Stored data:
■ ■ ■ ■ ■

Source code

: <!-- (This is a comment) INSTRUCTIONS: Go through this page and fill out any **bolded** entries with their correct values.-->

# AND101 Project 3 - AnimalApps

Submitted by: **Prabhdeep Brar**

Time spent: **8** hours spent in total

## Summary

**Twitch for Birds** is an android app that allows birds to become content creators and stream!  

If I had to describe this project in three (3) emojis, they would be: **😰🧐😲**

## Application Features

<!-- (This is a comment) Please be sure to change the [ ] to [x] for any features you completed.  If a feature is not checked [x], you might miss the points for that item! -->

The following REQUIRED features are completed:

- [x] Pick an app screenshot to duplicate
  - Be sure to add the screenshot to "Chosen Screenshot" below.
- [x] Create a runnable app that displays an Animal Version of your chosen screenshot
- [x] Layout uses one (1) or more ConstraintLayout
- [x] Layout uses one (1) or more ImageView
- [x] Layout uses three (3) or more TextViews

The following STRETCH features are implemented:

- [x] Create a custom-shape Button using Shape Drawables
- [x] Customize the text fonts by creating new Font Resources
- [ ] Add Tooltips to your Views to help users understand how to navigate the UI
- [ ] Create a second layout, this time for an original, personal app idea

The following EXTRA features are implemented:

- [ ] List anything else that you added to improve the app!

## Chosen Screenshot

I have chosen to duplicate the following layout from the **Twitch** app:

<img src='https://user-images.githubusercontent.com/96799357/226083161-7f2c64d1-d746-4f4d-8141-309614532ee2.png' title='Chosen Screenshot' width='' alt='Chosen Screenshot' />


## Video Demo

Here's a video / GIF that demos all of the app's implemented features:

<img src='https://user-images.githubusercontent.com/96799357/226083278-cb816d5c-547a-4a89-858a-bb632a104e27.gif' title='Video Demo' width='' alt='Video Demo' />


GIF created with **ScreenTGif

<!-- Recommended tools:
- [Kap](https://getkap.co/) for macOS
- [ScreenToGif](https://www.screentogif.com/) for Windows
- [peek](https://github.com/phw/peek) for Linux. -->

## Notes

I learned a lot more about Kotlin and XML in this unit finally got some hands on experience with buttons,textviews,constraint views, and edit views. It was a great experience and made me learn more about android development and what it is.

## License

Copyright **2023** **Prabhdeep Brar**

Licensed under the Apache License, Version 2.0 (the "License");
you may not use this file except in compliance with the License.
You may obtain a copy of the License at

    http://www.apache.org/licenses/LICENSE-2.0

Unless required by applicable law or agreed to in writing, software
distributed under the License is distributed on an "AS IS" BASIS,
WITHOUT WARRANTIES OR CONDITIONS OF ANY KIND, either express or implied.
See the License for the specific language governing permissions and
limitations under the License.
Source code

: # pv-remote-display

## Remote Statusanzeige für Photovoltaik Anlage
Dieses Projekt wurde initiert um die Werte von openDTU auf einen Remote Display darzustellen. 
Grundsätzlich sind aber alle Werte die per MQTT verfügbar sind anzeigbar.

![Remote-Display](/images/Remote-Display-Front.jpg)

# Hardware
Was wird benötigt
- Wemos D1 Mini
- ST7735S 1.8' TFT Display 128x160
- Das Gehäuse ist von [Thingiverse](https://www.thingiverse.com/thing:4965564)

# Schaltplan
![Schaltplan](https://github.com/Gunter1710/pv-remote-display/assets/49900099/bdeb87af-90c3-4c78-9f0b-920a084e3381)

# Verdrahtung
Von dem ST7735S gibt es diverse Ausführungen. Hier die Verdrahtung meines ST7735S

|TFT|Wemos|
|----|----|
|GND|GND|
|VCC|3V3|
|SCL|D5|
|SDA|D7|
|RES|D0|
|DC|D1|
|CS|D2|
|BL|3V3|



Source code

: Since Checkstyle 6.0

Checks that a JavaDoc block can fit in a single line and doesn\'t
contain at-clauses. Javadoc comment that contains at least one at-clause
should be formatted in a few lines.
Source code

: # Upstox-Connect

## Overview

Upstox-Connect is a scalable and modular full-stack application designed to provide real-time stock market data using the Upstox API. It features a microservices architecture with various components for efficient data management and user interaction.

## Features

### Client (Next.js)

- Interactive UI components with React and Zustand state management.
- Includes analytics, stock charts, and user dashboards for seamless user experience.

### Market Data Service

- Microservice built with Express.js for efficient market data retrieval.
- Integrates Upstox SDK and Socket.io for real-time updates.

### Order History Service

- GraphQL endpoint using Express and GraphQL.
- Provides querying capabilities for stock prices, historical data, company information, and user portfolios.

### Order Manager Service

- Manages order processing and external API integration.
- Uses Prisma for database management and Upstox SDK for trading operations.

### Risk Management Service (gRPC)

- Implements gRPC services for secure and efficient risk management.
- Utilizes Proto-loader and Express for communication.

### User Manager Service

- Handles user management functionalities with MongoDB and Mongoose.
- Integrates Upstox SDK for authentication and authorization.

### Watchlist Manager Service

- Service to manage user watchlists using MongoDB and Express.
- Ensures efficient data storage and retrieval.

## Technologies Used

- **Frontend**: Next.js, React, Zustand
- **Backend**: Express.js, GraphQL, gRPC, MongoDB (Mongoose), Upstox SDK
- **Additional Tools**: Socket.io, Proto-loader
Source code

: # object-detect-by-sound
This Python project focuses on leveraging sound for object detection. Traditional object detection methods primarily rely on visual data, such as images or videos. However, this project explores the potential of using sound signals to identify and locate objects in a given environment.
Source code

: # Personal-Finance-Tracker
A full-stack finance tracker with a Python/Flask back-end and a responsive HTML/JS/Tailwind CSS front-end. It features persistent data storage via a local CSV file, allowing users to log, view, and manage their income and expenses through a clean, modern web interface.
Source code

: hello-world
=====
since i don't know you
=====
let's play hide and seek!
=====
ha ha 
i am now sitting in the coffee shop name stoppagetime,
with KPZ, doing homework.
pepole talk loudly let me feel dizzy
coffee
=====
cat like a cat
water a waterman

■ ■ ■ ■ ■

> WHAT THE EXERCISE ASKS
Reproduce all the entries verbatim, leaving nothing out.

> PROBLEM SOLUTION
Source code

: <!-- (This is a comment) INSTRUCTIONS: Go through this page and fill out any **bolded** entries with their correct values.-->

# AND101 Project 3 - AnimalApps

Submitted by: **Prabhdeep Brar**

Time spent: **8** hours spent in total

## Summary

**Twitch for Birds** is an android app that allows birds to become content creators and stream!  

If I had to describe this project in three (3) emojis, they would be: **😰🧐😲**

## Application Features

<!-- (This is a comment) Please be sure to change the [ ] to [x] for any features you completed.  If a feature is not checked [x], you might miss the points for that item! -->

The following REQUIRED features are completed:

- [x] Pick an app screenshot to duplicate
  - Be sure to add the screenshot to "Chosen Screenshot" below.
- [x] Create a runnable app that displays an Animal Version of your chosen screenshot
- [x] Layout uses one (1) or more ConstraintLayout
- [x] Layout uses one (1) or more ImageView
- [x] Layout uses three (3) or more TextViews

The following STRETCH features are implemented:

- [x] Create a custom-shape Button using Shape Drawables
- [x] Customize the text fonts by creating new Font Resources
- [ ] Add Tooltips to your Views to help users understand how to navigate the UI
- [ ] Create a second layout, this time for an original, personal app idea

The following EXTRA features are implemented:

- [ ] List anything else that you added to improve the app!

## Chosen Screenshot

I have chosen to duplicate the following layout from the **Twitch** app:

<img src='https://user-images.githubusercontent.com/96799357/226083161-7f2c64d1-d746-4f4d-8141-309614532ee2.png' title='Chosen Screenshot' width='' alt='Chosen Screenshot' />


## Video Demo

Here's a video / GIF that demos all of the app's implemented features:

<img src='https://user-images.githubusercontent.com/96799357/226083278-cb816d5c-547a-4a89-858a-bb632a104e27.gif' title='Video Demo' width='' alt='Video Demo' />


GIF created with **ScreenTGif

<!-- Recommended tools:
- [Kap](https://getkap.co/) for macOS
- [ScreenToGif](https://www.screentogif.com/) for Windows
- [peek](https://github.com/phw/peek) for Linux. -->

## Notes

I learned a lot more about Kotlin and XML in this unit finally got some hands on experience with buttons,textviews,constraint views, and edit views. It was a great experience and made me learn more about android development and what it is.

## License

Copyright **2023** **Prabhdeep Brar**

Licensed under the Apache License, Version 2.0 (the "License");
you may not use this file except in compliance with the License.
You may obtain a copy of the License at

    http://www.apache.org/licenses/LICENSE-2.0

Unless required by applicable law or agreed to in writing, software
distributed under the License is distributed on an "AS IS" BASIS,
WITHOUT WARRANTIES OR CONDITIONS OF ANY KIND, either express or implied.
See the License for the specific language governing permissions and
limitations under the License.
Source code

: # pv-remote-display

## Remote Statusanzeige für Photovoltaik Anlage
Dieses Projekt wurde initiert um die Werte von openDTU auf einen Remote Display darzustellen. 
Grundsätzlich sind aber alle Werte die per MQTT verfügbar sind anzeigbar.

![Remote-Display](/images/Remote-Display-Front.jpg)

# Hardware
Was wird benötigt
- Wemos D1 Mini
- ST7735S 1.8' TFT Display 128x160
- Das Gehäuse ist von [Thingiverse](https://www.thingiverse.com/thing:4965564)

# Schaltplan
![Schaltplan](https://github.com/Gunter1710/pv-remote-display/assets/49900099/bdeb87af-90c3-4c78-9f0b-920a084e3381)

# Verdrahtung
Von dem ST7735S gibt es diverse Ausführungen. Hier die Verdrahtung meines ST7735S

|TFT|Wemos|
|----|----|
|GND|GND|
|VCC|3V3|
|SCL|D5|
|SDA|D7|
|RES|D0|
|DC|D1|
|CS|D2|
|BL|3V3|



Source code

: Since Checkstyle 6.0

Checks that a JavaDoc block can fit in a single line and doesn\'t
contain at-clauses. Javadoc comment that contains at least one at-clause
should be formatted in a few lines.
Source code

: # Upstox-Connect

## Overview

Upstox-Connect is a scalable and modular full-stack application designed to provide real-time stock market data using the Upstox API. It features a microservices architecture with various components for efficient data management and user interaction.

## Features

### Client (Next.js)

- Interactive UI components with React and Zustand state management.
- Includes analytics, stock charts, and user dashboards for seamless user experience.

### Market Data Service

- Microservice built with Express.js for efficient market data retrieval.
- Integrates Upstox SDK and Socket.io for real-time updates.

### Order History Service

- GraphQL endpoint using Express and GraphQL.
- Provides querying capabilities for stock prices, historical data, company information, and user portfolios.

### Order Manager Service

- Manages order processing and external API integration.
- Uses Prisma for database management and Upstox SDK for trading operations.

### Risk Management Service (gRPC)

- Implements gRPC services for secure and efficient risk management.
- Utilizes Proto-loader and Express for communication.

### User Manager Service

- Handles user management functionalities with MongoDB and Mongoose.
- Integrates Upstox SDK for authentication and authorization.

### Watchlist Manager Service

- Service to manage user watchlists using MongoDB and Express.
- Ensures efficient data storage and retrieval.

## Technologies Used

- **Frontend**: Next.js, React, Zustand
- **Backend**: Express.js, GraphQL, gRPC, MongoDB (Mongoose), Upstox SDK
- **Additional Tools**: Socket.io, Proto-loader
Source code

: # object-detect-by-sound
This Python project focuses on leveraging sound for object detection. Traditional object detection methods primarily rely on visual data, such as images or videos. However, this project explores the potential of using sound signals to identify and locate objects in a given environment.
Source code

: # Personal-Finance-Tracker
A full-stack finance tracker with a Python/Flask back-end and a responsive HTML/JS/Tailwind CSS front-end. It features persistent data storage via a local CSV file, allowing users to log, view, and manage their income and expenses through a clean, modern web interface.
Source code

: hello-world
=====
since i don't know you
=====
let's play hide and seek!
=====
ha ha 
i am now sitting in the coffee shop name stoppagetime,
with KPZ, doing homework.
pepole talk loudly let me feel dizzy
coffee
=====
cat like a cat
water a waterman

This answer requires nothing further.